This issue is going up a little earlier and a little briefer this month because I can't wait to rave about the two products under review. First is a delightful tale of the interplay between magic tricks and mathematics, from Persi Diaconis and Ron Graham. You'll learn more about math and card tricks than you ever knew there was to know. And then, representing genius of a different sort, Tenyo has released Lubor Fiedler's latest invention, a Flying Carpet that allows you to hover off the floor, anywhere, any time. Magic rarely gets this cool.

And while you're compiling your Christmas wish list, be alerted that Stephen Minch/Hermetic Press is soon to release Tom Stone's Maelstrom (277-page hardback) and David Acer's More Power to You (190-page hardback). You save $11 and get free shipping if you order by November 30.

CALCULATED TO AMUSE -- I love mathematical card tricks. There are those in which math is the underlying secret and/or there are those in which math is a key element of the plot itself. Some I perform for my friends who are engineers and scientists, some I perform for high school math classes, some I perform for anyone. I favor them because, unlike card tricks involving sleight of hand or gaffed decks, what happens in a mathematical card trick often really happens. I find it cool that the seemingly impossible (or at least highly improbable) result is, in fact, inevitable.

Even this propensity for such niche card entertainment didn't prepare me for how much I am enjoying Magical Mathematics, by Persi Diaconis and Ron Graham. Yes, there are some mathematical card tricks in the book, and good ones at that. Richard Hatch immediately inserted Baby Hummer, an in-audience-hands trick, into his Hatch Academy theater show. Steve Freeman's Royal Hummer is even stronger. Ronald Wohl creates a miracle with a cyclic-stacked deck. Gilbreath's Principle allows a spectator to shuffle the deck and then deal a winning hand to her partner along with a strong hand to the mark. Hummmer's three-card monte spawns multiple variations. Or you mail a deck to your victim, instruct him to cut and shuffle the deck multiple times, remember and bury the top card, shuffle again, why not, and return the deck. You identify the remembered card.

But it's not the tricks themselves that make this book so enjoyable. It's the symbiosis between math and magic, between mathematicians and magicians, and the similar creative and intellectual challenges that beset them.

Some of the math is dizzying. Like many of my friends in magic, I was a physics major, and so was exposed to a fair amount of calculus, differential equations, and statistics. Alas, this was of little help, for, as the authors point out, "Curiously, we know of essentially no magic tricks that lean on calculus." Instead, the reader enters the world of combinatorics. We are introduced to de Bruijn sequences (not Gray codes, as they have been mistakenly called in card trick literature), Eulerian circuits, Hamiltonian cycles, Steiner points, and other esoteric constructs.

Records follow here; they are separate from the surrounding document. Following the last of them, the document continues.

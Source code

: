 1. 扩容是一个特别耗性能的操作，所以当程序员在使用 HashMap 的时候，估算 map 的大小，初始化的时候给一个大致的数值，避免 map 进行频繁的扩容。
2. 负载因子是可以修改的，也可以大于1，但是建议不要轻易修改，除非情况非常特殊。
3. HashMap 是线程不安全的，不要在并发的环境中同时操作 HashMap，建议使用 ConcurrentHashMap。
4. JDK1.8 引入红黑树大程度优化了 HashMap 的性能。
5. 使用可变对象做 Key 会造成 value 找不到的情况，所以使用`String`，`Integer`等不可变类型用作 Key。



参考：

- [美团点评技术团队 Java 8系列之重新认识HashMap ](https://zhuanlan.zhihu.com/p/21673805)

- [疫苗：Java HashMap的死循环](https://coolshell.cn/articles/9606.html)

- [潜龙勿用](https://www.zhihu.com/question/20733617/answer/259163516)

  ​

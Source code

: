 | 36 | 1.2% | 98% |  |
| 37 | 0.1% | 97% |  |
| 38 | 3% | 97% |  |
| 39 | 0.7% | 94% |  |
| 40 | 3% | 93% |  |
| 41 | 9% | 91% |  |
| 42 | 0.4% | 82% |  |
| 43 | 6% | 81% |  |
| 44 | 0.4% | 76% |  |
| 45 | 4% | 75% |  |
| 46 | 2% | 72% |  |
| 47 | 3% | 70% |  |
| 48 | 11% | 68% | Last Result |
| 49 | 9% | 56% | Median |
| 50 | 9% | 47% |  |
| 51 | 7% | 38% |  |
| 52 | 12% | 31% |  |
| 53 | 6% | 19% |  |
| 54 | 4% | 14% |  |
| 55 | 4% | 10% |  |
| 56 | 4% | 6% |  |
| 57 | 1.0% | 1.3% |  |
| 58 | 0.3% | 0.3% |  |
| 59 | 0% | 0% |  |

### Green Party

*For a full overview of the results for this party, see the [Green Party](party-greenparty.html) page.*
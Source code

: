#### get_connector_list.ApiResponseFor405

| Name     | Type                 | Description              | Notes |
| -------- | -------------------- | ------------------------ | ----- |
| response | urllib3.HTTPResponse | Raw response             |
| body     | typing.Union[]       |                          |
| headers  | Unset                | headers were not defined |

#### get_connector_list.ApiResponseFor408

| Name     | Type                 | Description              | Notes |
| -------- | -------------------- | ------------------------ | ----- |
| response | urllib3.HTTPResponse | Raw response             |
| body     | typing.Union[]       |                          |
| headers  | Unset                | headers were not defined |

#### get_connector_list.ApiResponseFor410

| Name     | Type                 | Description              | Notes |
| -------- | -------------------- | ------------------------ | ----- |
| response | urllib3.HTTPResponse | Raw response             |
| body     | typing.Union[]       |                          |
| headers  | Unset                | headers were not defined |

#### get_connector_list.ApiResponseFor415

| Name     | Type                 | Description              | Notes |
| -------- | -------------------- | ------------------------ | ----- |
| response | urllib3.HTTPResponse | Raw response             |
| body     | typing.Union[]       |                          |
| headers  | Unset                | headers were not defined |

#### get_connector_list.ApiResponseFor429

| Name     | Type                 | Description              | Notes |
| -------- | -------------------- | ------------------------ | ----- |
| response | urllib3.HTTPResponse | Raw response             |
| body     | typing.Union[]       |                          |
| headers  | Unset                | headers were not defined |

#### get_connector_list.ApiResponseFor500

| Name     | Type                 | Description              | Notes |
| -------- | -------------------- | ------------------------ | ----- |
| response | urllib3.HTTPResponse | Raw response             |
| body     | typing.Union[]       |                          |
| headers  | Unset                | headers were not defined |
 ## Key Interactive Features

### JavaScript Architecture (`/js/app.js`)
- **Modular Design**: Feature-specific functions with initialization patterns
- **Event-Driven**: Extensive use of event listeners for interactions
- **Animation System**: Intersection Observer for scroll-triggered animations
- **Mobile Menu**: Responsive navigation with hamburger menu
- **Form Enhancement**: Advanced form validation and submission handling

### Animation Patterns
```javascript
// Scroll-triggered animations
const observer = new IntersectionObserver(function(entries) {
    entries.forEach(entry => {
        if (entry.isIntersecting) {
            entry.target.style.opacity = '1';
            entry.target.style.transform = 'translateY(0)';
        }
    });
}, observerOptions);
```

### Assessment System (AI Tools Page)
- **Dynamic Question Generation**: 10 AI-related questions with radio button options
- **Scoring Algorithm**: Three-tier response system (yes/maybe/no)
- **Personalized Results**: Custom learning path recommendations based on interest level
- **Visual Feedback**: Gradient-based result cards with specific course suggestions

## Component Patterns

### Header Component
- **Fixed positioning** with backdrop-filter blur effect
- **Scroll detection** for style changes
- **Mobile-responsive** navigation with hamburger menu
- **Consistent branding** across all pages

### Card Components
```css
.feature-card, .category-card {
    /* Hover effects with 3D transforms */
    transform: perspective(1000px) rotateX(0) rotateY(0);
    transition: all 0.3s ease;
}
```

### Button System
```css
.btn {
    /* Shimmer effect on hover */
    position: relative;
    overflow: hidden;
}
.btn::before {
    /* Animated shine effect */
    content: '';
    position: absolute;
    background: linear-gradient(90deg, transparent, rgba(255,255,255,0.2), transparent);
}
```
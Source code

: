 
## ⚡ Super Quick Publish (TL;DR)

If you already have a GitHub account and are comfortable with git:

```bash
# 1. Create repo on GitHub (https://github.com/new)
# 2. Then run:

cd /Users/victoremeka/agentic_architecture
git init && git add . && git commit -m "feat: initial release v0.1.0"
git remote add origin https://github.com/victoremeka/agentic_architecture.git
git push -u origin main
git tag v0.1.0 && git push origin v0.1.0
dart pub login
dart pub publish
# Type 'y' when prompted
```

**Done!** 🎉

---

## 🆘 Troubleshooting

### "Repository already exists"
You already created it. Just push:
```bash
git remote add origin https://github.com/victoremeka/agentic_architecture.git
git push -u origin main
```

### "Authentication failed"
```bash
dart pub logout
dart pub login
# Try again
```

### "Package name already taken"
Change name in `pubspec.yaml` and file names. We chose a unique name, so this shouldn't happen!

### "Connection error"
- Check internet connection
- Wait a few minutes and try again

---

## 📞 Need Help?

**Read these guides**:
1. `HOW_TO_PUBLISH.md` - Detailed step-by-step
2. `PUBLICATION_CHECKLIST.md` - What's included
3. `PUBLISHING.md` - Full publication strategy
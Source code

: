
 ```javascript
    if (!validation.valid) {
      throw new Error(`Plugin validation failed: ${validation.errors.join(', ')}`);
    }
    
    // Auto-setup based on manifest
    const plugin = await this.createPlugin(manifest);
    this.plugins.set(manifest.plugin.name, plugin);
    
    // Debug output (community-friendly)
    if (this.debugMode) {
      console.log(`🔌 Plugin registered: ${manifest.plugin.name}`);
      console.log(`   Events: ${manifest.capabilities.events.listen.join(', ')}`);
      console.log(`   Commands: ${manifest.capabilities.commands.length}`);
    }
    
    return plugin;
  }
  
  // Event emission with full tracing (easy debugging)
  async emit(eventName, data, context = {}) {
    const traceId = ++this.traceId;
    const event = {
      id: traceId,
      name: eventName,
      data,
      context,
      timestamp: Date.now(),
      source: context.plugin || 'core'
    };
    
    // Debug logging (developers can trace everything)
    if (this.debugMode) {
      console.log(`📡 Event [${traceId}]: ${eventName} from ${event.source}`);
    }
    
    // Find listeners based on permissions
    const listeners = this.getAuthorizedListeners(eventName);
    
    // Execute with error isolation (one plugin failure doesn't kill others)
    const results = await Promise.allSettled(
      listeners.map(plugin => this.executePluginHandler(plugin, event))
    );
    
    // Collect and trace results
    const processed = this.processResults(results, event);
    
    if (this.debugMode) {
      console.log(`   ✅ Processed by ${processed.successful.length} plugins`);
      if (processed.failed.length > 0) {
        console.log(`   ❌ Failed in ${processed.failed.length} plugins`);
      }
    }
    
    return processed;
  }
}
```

At places there are so many nested square roots and power functions that it would tax my word processor as well as my intellect just to place this stuff on the page. A highlight in the world of combinatorics was a Banff meeting in 2004 titled Generalizations of de Bruijn sequences and Gray codes, bringing together 25 or so top researchers. Its makeup, of experts convening on a focused topic, reminded me of Tamariz's Escorials or the recent Erdnaseum get together in Montana. It is simply fun to share cutting edge information with like-minded folks. Along the way, the authors leave many problems and proofs up to the student. Some of these are for your own amusement and edification; one of the others, if you solve it, will earn you a million dollars.


Title of a new Caleb Wiles trick?

Although there are two authors -- Ron Graham is a juggler and trampolinist in addition to being a mathematician -- it is Persi Diaconis's voice that I detect most often, and in many ways the book is a biography of Persi. Here is the thirteen-year-old future math professor encountering the binary number system via Elmsley's faro shuffle work. Here is the thirteen-year-old future magic legend receiving the gift of the five-volume Greater Magic from Lou Tannen. Here is the fourteen-year-old hitting the road with Dai Vernon. Here is the young math aspirant getting into Harvard with a testimonial from Martin Gardner.


Three guys you'd want on your team in Math Bowl.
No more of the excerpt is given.